▶ TASK TO COMPLETE: Everything from the line containing "nodes unhealthy. |" through the line containing "Applicable to |" should be repeated exactly, and nothing else from the data.

*** DATASET CONTENT ***

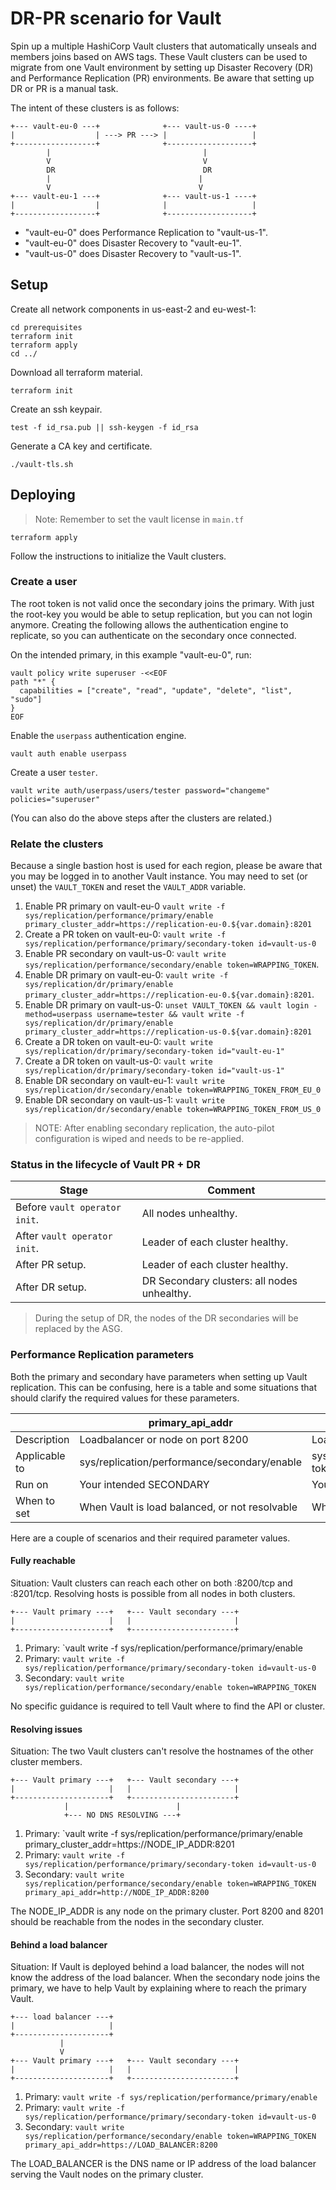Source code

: # DR-PR scenario for Vault

Spin up a multiple HashiCorp Vault clusters that automatically unseals and members joins based on AWS tags. These Vault clusters can be used to migrate from one Vault environment by setting up Disaster Recovery (DR) and Performance Replication (PR) environments. Be aware that setting up DR or PR is a manual task.

The intent of these clusters is as follows:

```text
+--- vault-eu-0 ---+              +--- vault-us-0 ----+
|                  | ---> PR ---> |                   |
+------------------+              +-------------------+
        |                                  |
        V                                  V
        DR                                 DR
        |                                 |
        V                                 V
+--- vault-eu-1 ---+              +--- vault-us-1 ----+
|                  |              |                   |
+------------------+              +-------------------+
```

- "vault-eu-0" does Performance Replication to "vault-us-1".
- "vault-eu-0" does Disaster Recovery to "vault-eu-1".
- "vault-us-0" does Disaster Recovery to "vault-us-1".

## Setup

Create all network components in us-east-2 and eu-west-1:

```shell
cd prerequisites
terraform init
terraform apply
cd ../
```

Download all terraform material.

```shell
terraform init
```

Create an ssh keypair.

```shell
test -f id_rsa.pub || ssh-keygen -f id_rsa
```

Generate a CA key and certificate.

```shell
./vault-tls.sh
```

## Deploying

> Note: Remember to set the vault license in `main.tf`

```shell
terraform apply
```

Follow the instructions to initialize the Vault clusters.

### Create a user

The root token is not valid once the secondary joins the primary. With just the root-key you would be able to setup replication, but you can not login anymore. Creating the following allows the authentication engine to replicate, so you can authenticate on the secondary once connected.

On the intended primary, in this example "vault-eu-0", run:

```shell
vault policy write superuser -<<EOF
path "*" {
  capabilities = ["create", "read", "update", "delete", "list", "sudo"]
}
EOF
```

Enable the `userpass` authentication engine.

```shell
vault auth enable userpass
```

Create a user `tester`.

```shell
vault write auth/userpass/users/tester password="changeme" policies="superuser"
```

(You can also do the above steps after the clusters are related.)

### Relate the clusters

Because a single bastion host is used for each region, please be aware that you may be logged in to another Vault instance. You may need to set (or unset) the `VAULT_TOKEN` and reset the `VAULT_ADDR` variable.

1. Enable PR primary on vault-eu-0 `vault write -f sys/replication/performance/primary/enable primary_cluster_addr=https://replication-eu-0.${var.domain}:8201`
2. Create a PR token on vault-eu-0: `vault write -f sys/replication/performance/primary/secondary-token id=vault-us-0`
3. Enable PR secondary on vault-us-0: `vault write sys/replication/performance/secondary/enable token=WRAPPING_TOKEN`.
4. Enable DR primary on vault-eu-0: `vault write -f sys/replication/dr/primary/enable primary_cluster_addr=https://replication-eu-0.${var.domain}:8201`.
5. Enable DR primary on vault-us-0: `unset VAULT_TOKEN && vault login -method=userpass username=tester && vault write -f sys/replication/dr/primary/enable primary_cluster_addr=https://replication-us-0.${var.domain}:8201`
6. Create a DR token on vault-eu-0: `vault write sys/replication/dr/primary/secondary-token id="vault-eu-1"`
7. Create a DR token on vault-us-0: `vault write sys/replication/dr/primary/secondary-token id="vault-us-1"`
8. Enable DR secondary on vault-eu-1: `vault write sys/replication/dr/secondary/enable token=WRAPPING_TOKEN_FROM_EU_0`
9. Enable DR secondary on vault-us-1: `vault write sys/replication/dr/secondary/enable token=WRAPPING_TOKEN_FROM_US_0`

> NOTE: After enabling secondary replication, the auto-pilot configuration is wiped and needs to be re-applied.

### Status in the lifecycle of Vault PR + DR

| Stage                         | Comment                                     |
|-------------------------------|---------------------------------------------|
| Before `vault operator init`. | All nodes unhealthy.                        |
| After `vault operator init`.  | Leader of each cluster healthy.             |
| After PR setup.               | Leader of each cluster healthy.             |
| After DR setup.               | DR Secondary clusters: all nodes unhealthy. |

> During the setup of DR, the nodes of the DR secondaries will be replaced by the ASG.
### Performance Replication parameters

Both the primary and secondary have parameters when setting up Vault replication. This can be confusing, here is a table and some situations that should clarify the required values for these parameters.

|               | primary_api_addr                               | primary_cluster_addr                                |
|---------------|------------------------------------------------|-----------------------------------------------------|
| Description   | Loadbalancer or node on port 8200              | Loadbalancer or node on port 8201                   |
| Applicable to | sys/replication/performance/secondary/enable   | sys/replication/performance/primary/secondary-token |
| Run on        | Your intended SECONDARY                        | Your intended PRIMARY                               |
| When to set   | When Vault is load balanced, or not resolvable | When Vault is load balanced, or not resolvable      |

Here are a couple of scenarios and their required parameter values.

#### Fully reachable

Situation: Vault clusters can reach each other on both :8200/tcp and :8201/tcp. Resolving hosts is possible from all nodes in both clusters.

```text
+--- Vault primary ---+   +--- Vault secondary ---+
|                     |   |                       |
+---------------------+   +-----------------------+
```

1. Primary: `vault write -f sys/replication/performance/primary/enable
2. Primary: `vault write -f sys/replication/performance/primary/secondary-token id=vault-us-0`
3. Secondary: `vault write sys/replication/performance/secondary/enable token=WRAPPING_TOKEN`

No specific guidance is required to tell Vault where to find the API or cluster.

#### Resolving issues

Situation: The two Vault clusters can't resolve the hostnames of the other cluster members.

```text
+--- Vault primary ---+   +--- Vault secondary ---+
|                     |   |                       |
+---------------------+   +-----------------------+
            |                        |
            +--- NO DNS RESOLVING ---+
```

1. Primary: `vault write -f sys/replication/performance/primary/enable primary_cluster_addr=https://NODE_IP_ADDR:8201
2. Primary: `vault write -f sys/replication/performance/primary/secondary-token id=vault-us-0`
3. Secondary: `vault write sys/replication/performance/secondary/enable token=WRAPPING_TOKEN primary_api_addr=http://NODE_IP_ADDR:8200`

The NODE_IP_ADDR is any node on the primary cluster. Port 8200 and 8201 should be reachable from the nodes in the secondary cluster.

#### Behind a load balancer

Situation: If Vault is deployed behind a load balancer, the nodes will not know the address of the load balancer. When the secondary node joins the primary, we have to help Vault by explaining where to reach the primary Vault.

```text
+--- load balancer ---+
|                     |
+---------------------+
           |
           V
+--- Vault primary ---+   +--- Vault secondary ---+
|                     |   |                       |
+---------------------+   +-----------------------+
```

1. Primary: `vault write -f sys/replication/performance/primary/enable`
2. Primary: `vault write -f sys/replication/performance/primary/secondary-token id=vault-us-0`
3. Secondary: `vault write sys/replication/performance/secondary/enable token=WRAPPING_TOKEN primary_api_addr=https://LOAD_BALANCER:8200`

The LOAD_BALANCER is the DNS name or IP address of the load balancer serving the Vault nodes on the primary cluster.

*** End of DATASET CONTENT ***

▶ ANSWER FOR THE TASK:
| After DR setup.               | DR Secondary clusters: all nodes unhealthy. |

> During the setup of DR, the nodes of the DR secondaries will be replaced by the ASG.
### Performance Replication parameters

Both the primary and secondary have parameters when setting up Vault replication. This can be confusing, here is a table and some situations that should clarify the required values for these parameters.

|               | primary_api_addr                               | primary_cluster_addr                                |
|---------------|------------------------------------------------|-----------------------------------------------------|
| Description   | Loadbalancer or node on port 8200              | Loadbalancer or node on port 8201                   |
| Applicable to | sys/replication/performance/secondary/enable   | sys/replication/performance/primary/secondary-token |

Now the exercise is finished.